Is there somewhere a list on the functions that Compile can compile, or the cases in which a particular function can be compiled that I haven't found? I'd be glad even with a list of some of them which surprisingly aren't compilable, and how to do without them.


I am not happy every time I have to rewrite or redesign code because it seems to make external calls for functions I didn't expect. I'd like to know how you handle all that, what you keep in mind.



Answer



Yes, but this only exists in version 8 onwards and is undocumented:


Compile`CompilerFunctions[] // Sort

giving, for reference:


{Abs, AddTo, And, Append, AppendTo, Apply, ArcCos, ArcCosh, ArcCot, ArcCoth, ArcCsc,
ArcCsch, ArcSec, ArcSech, ArcSin, ArcSinh, ArcTan, ArcTanh, Arg, Array, ArrayDepth,

Internal`Bag, Internal`BagPart, BitAnd, BitNot, BitOr, BitXor, Block, BlockRandom, Boole,
Break, Cases, Catch, Ceiling, Chop, Internal`CompileError, System`Private`CompileSymbol,
Complement, ComposeList, CompoundExpression, Conjugate, ConjugateTranspose, Continue,
Cos, Cosh, Cot, Coth, Count, Csc, Csch, Decrement, Delete, DeleteCases, Dimensions,
Divide, DivideBy, Do, Dot, Drop, Equal, Erf, Erfc, EvenQ, Exp, Fibonacci, First,
FixedPoint, FixedPointList, Flatten, NDSolve`FEM`FlattenAll, Floor, Fold, FoldList, For,
FractionalPart, FreeQ, Compile`GetElement, Goto, Greater, GreaterEqual, Gudermannian,
Haversine, If, Im, Implies, Increment, Inequality, Compile`InnerDo, Insert,
IntegerDigits, IntegerPart, Intersection, InverseGudermannian, InverseHaversine,
Compile`IteratorCount, Join, Label, Last, Length, Less, LessEqual, List, Log, Log10,

Log2, LucasL, Map, MapAll, MapAt, MapIndexed, MapThread, NDSolve`FEM`MapThreadDot,
MatrixQ, Max, MemberQ, Min, Minus, Mod, Compile`Mod1, Module, Most, N, Negative, Nest,
NestList, NonNegative, Not, OddQ, Or, OrderedQ, Out, Outer, Part, Partition, Piecewise,
Plus, Position, Positive, Power, PreDecrement, PreIncrement, Prepend, PrependTo, Product,
Quotient, Random, RandomChoice, RandomComplex, RandomInteger, RandomReal, RandomSample,
RandomVariate, Range, Re, ReplacePart, Rest, Return, Reverse, RotateLeft, RotateRight,
Round, RuleCondition, SameQ, Scan, Sec, Sech, SeedRandom, Select, Set, SetDelayed,
Compile`SetIterate, Sign, Sin, Sinc, Sinh, Sort, Sqrt, Internal`Square, Internal`StuffBag,
Subtract, SubtractFrom, Sum, Switch, Table, Take, Tan, Tanh, TensorRank, Throw, Times,
TimesBy, Tr, Transpose, Unequal, Union, Unitize, UnitStep, UnsameQ, VectorQ, Which,

While, With, Xor}

As of Mathematica 10.0.2, there are also the following functions:


{Gamma, Indexed, LogGamma, LogisticSigmoid, Internal`ReciprocalSqrt}

As of Mathematica 11, there are also the following functions:


{Internal`Expm1, Internal`Log1p, Ramp}

As of Mathematica 11.2, there are also the following functions:


{RealAbs, RealSign}


About Tr:


Please note that Tr appears in this list, but cannot actually be compiled without a call to MainEvaluate[]. It is unclear if this is deliberate or a bug.

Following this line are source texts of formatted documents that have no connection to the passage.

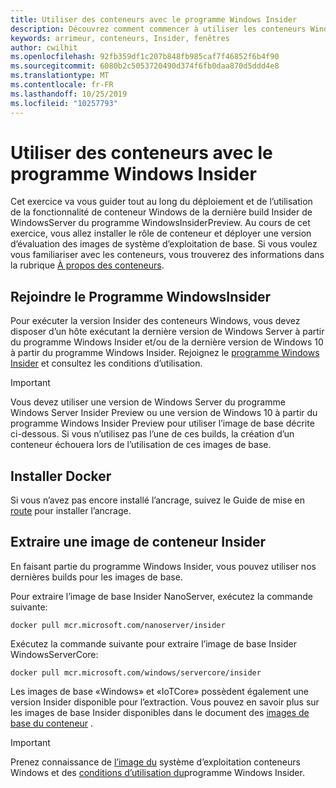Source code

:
 ```yaml
---
title: Utiliser des conteneurs avec le programme Windows Insider
description: Découvrez comment commencer à utiliser les conteneurs Windows avec le programme Windows Insider
keywords: arrimeur, conteneurs, Insider, fenêtres
author: cwilhit
ms.openlocfilehash: 92fb359df1c207b848fb985caf7f46852f6b4f90
ms.sourcegitcommit: 6080b2c5053720490d374f6fb0daa870d5ddd4e8
ms.translationtype: MT
ms.contentlocale: fr-FR
ms.lasthandoff: 10/25/2019
ms.locfileid: "10257793"
---
```

# <a name="use-containers-with-the-windows-insider-program"></a>Utiliser des conteneurs avec le programme Windows Insider

Cet exercice va vous guider tout au long du déploiement et de l’utilisation de la fonctionnalité de conteneur Windows de la dernière build Insider de WindowsServer du programme WindowsInsiderPreview. Au cours de cet exercice, vous allez installer le rôle de conteneur et déployer une version d’évaluation des images de système d’exploitation de base. Si vous voulez vous familiariser avec les conteneurs, vous trouverez des informations dans la rubrique [À propos des conteneurs](../about/index.md).

## <a name="join-the-windows-insider-program"></a>Rejoindre le Programme WindowsInsider

Pour exécuter la version Insider des conteneurs Windows, vous devez disposer d’un hôte exécutant la dernière version de Windows Server à partir du programme Windows Insider et/ou de la dernière version de Windows 10 à partir du programme Windows Insider. Rejoignez le [programme Windows Insider](https://insider.windows.com/GettingStarted) et consultez les conditions d’utilisation.

> [!IMPORTANT]
> Vous devez utiliser une version de Windows Server du programme Windows Server Insider Preview ou une version de Windows 10 à partir du programme Windows Insider Preview pour utiliser l’image de base décrite ci-dessous. Si vous n’utilisez pas l’une de ces builds, la création d’un conteneur échouera lors de l’utilisation de ces images de base.

## <a name="install-docker"></a>Installer Docker

Si vous n’avez pas encore installé l’ancrage, suivez le Guide de mise en [route](../quick-start/set-up-environment.md) pour installer l’ancrage.

## <a name="pull-an-insider-container-image"></a>Extraire une image de conteneur Insider

En faisant partie du programme Windows Insider, vous pouvez utiliser nos dernières builds pour les images de base.

Pour extraire l’image de base Insider NanoServer, exécutez la commande suivante:

```console
docker pull mcr.microsoft.com/nanoserver/insider
```

Exécutez la commande suivante pour extraire l’image de base Insider WindowsServerCore:

```console
docker pull mcr.microsoft.com/windows/servercore/insider
```

Les images de base «Windows» et «IoTCore» possèdent également une version Insider disponible pour l’extraction. Vous pouvez en savoir plus sur les images de base Insider disponibles dans le document des [images de base du conteneur](../manage-containers/container-base-images.md) .

> [!IMPORTANT]
> Prenez connaissance de [l’image du](../images-eula.md ) système d’exploitation conteneurs Windows et des [conditions d’utilisation du](https://www.microsoft.com/software-download/windowsinsiderpreviewserver)programme Windows Insider.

Edit: additional functions


I have just discovered the symbol Internal`CompileValues, which provides various definitions and function calls needed to compile further functions not in the list above. Using the following code,


Internal`CompileValues[]; (* to trigger auto-load *)
ClearAttributes[Internal`CompileValues, ReadProtected];
syms = DownValues[Internal`CompileValues] /.
HoldPattern[Verbatim[HoldPattern][Internal`CompileValues[sym_]] :> _] :>

sym;
Complement[syms, Compile`CompilerFunctions[]]

we get some more compilable functions as follows:


{Accumulate, ConstantArray, Cross, Depth, Det, DiagonalMatrix,
Differences, NDSolve`FEM`FEMDot, NDSolve`FEM`FEMHold,
NDSolve`FEM`FEMInverse, NDSolve`FEM`FEMPart, NDSolve`FEM`FEMTDot,
NDSolve`FEM`FEMTotalTimes, NDSolve`FEM`FEMZeroMatrix, FromDigits,
Identity, IdentityMatrix, Inverse, LinearSolve, Mean, Median, Nand,
NestWhile, NestWhileList, Nor, Norm, Ordering, PadLeft, PadRight,

Permutations, Ratios, Signature, SquareWave, StandardDeviation,
Tally, Total, TrueQ, Variance}

Looking at the definition of Internal`CompileValues[sym] for sym in the list above will provide some additional information about how these functions are compiled. This can range from type information (for e.g. Inverse), through to an implementation in terms of lower-level functions (e.g. NestWhileList). One can presumably also make one's own implementations of non-compilable functions using this mechanism, giving Compile the ability to compile a wider range of functions than it usually would be able to.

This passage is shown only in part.